● **Exercise materials**
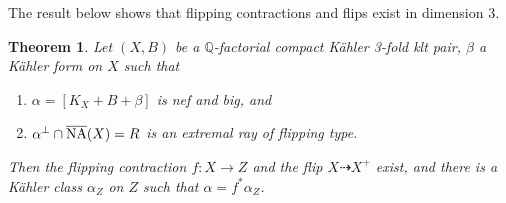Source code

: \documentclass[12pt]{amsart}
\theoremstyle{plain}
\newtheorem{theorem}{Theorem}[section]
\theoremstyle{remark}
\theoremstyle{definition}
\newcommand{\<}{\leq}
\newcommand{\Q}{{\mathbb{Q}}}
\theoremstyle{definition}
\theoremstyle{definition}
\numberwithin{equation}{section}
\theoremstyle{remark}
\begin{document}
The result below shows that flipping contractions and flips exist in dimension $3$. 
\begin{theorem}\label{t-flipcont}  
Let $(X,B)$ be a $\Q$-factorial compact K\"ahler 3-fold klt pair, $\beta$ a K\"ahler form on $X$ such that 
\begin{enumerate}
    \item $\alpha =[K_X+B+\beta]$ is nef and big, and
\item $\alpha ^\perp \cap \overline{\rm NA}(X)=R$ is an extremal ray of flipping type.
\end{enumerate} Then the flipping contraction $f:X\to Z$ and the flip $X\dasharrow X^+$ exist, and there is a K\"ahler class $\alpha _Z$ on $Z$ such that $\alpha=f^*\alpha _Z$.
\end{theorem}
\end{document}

* * *

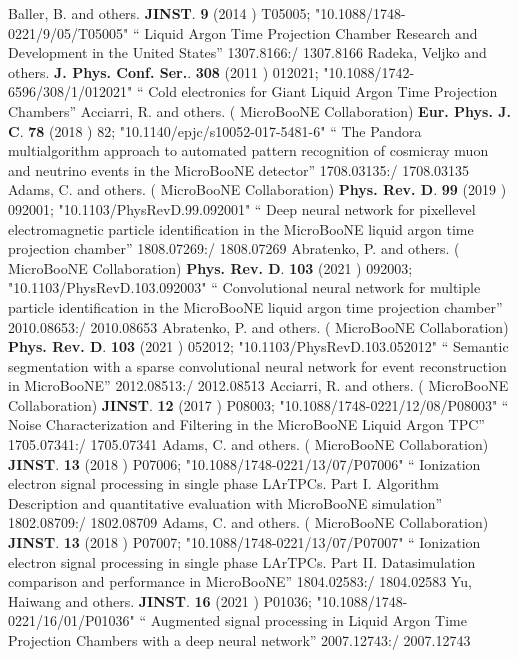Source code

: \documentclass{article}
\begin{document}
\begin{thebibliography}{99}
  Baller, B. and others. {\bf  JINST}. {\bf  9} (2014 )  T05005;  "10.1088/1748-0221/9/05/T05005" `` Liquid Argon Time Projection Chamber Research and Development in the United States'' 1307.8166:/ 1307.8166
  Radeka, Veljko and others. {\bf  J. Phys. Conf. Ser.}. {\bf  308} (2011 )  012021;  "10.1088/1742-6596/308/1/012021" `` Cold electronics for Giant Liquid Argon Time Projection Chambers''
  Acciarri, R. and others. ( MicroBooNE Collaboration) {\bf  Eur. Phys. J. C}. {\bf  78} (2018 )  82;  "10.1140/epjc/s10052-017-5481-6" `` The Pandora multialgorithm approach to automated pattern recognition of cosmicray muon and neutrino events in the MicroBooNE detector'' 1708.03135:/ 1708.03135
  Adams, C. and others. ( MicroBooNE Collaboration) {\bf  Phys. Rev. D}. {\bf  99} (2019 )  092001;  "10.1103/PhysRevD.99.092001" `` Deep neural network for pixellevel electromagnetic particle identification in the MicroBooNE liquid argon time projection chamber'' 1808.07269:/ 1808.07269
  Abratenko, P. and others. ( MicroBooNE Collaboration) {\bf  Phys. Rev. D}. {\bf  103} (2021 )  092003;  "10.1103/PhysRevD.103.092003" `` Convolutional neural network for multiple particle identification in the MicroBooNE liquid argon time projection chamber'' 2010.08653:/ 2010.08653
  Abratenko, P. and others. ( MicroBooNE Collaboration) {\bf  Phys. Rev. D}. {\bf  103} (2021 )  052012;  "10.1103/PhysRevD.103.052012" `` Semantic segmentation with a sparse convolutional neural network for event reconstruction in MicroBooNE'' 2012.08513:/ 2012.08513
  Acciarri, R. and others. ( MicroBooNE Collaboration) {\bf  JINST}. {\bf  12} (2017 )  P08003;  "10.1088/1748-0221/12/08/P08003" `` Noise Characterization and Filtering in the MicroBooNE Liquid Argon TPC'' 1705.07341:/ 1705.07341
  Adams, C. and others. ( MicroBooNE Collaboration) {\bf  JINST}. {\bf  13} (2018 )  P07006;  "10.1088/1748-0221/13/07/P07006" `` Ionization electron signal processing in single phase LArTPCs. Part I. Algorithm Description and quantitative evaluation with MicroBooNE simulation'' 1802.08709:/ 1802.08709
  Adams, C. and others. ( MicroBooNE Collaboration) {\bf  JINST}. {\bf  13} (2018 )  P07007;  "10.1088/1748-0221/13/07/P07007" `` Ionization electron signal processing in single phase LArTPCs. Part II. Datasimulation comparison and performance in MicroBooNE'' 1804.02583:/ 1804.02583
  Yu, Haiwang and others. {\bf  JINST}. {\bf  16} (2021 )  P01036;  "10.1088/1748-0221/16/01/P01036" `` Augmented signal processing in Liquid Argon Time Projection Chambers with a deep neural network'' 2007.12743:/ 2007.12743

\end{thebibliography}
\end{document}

● **Task statement**
Scan the material and collect every line that contains "ahler".

● **Answer section**
Let $(X,B)$ be a $\Q$-factorial compact K\"ahler 3-fold klt pair, $\beta$ a K\"ahler form on $X$ such that 
\end{enumerate} Then the flipping contraction $f:X\to Z$ and the flip $X\dasharrow X^+$ exist, and there is a K\"ahler class $\alpha _Z$ on $Z$ such that $\alpha=f^*\alpha _Z$.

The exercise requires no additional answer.